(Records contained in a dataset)

+-------+

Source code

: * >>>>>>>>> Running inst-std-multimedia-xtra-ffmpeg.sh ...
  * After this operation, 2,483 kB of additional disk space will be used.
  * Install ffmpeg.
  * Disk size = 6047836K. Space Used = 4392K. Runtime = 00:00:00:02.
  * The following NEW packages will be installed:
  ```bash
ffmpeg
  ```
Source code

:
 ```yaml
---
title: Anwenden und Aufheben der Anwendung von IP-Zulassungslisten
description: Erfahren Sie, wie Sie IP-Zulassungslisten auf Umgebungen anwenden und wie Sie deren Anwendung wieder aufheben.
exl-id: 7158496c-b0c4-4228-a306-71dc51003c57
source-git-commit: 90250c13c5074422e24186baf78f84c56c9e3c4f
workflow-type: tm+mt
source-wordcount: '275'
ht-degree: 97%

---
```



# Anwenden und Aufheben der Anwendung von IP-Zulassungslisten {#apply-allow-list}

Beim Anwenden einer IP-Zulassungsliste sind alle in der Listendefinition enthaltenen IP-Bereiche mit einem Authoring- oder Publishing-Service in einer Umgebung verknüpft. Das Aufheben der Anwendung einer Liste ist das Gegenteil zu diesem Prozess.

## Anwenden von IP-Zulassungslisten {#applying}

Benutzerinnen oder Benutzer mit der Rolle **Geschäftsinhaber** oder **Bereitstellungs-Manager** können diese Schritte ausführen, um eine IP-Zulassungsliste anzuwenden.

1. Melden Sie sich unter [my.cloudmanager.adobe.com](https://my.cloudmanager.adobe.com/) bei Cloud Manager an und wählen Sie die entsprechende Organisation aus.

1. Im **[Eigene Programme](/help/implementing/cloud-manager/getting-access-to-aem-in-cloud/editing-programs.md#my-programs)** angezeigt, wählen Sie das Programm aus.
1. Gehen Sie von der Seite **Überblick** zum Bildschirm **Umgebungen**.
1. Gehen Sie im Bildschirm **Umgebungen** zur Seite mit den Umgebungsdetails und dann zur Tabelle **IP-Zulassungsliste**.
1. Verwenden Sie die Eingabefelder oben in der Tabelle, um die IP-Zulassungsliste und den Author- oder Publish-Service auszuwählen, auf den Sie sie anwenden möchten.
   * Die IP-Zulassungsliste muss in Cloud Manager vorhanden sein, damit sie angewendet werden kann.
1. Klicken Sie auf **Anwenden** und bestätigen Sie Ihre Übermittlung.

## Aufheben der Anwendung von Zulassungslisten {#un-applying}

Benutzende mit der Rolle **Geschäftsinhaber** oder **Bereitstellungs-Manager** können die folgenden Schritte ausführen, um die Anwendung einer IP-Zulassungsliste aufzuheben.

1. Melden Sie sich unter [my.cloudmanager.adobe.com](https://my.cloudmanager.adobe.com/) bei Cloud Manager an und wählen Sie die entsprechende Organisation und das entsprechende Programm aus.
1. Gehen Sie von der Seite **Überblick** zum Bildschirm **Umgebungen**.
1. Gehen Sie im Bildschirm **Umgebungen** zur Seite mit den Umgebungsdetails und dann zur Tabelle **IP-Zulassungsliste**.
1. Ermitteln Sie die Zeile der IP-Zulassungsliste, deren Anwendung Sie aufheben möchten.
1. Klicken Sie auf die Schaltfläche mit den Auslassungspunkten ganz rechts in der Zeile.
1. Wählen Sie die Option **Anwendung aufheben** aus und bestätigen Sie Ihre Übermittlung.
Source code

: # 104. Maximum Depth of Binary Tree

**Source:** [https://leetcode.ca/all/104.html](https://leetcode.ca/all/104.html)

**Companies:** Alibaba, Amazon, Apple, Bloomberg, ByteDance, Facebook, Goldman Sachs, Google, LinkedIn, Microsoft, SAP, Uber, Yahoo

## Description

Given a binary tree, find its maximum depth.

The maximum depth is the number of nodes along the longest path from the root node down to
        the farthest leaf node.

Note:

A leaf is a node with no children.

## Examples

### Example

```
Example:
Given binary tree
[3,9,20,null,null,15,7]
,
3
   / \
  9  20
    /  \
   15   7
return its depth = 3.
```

+-------+

An exact copy of the lines above, from the one containing "entsprechende Organisation aus." through the one containing "1. Klicken Sie auf **Anwenden**", is the whole of the answer.

1. Melden Sie sich unter [my.cloudmanager.adobe.com](https://my.cloudmanager.adobe.com/) bei Cloud Manager an und wählen Sie die entsprechende Organisation aus.

1. Im **[Eigene Programme](/help/implementing/cloud-manager/getting-access-to-aem-in-cloud/editing-programs.md#my-programs)** angezeigt, wählen Sie das Programm aus.
1. Gehen Sie von der Seite **Überblick** zum Bildschirm **Umgebungen**.
1. Gehen Sie im Bildschirm **Umgebungen** zur Seite mit den Umgebungsdetails und dann zur Tabelle **IP-Zulassungsliste**.
1. Verwenden Sie die Eingabefelder oben in der Tabelle, um die IP-Zulassungsliste und den Author- oder Publish-Service auszuwählen, auf den Sie sie anwenden möchten.
   * Die IP-Zulassungsliste muss in Cloud Manager vorhanden sein, damit sie angewendet werden kann.
1. Klicken Sie auf **Anwenden** und bestätigen Sie Ihre Übermittlung.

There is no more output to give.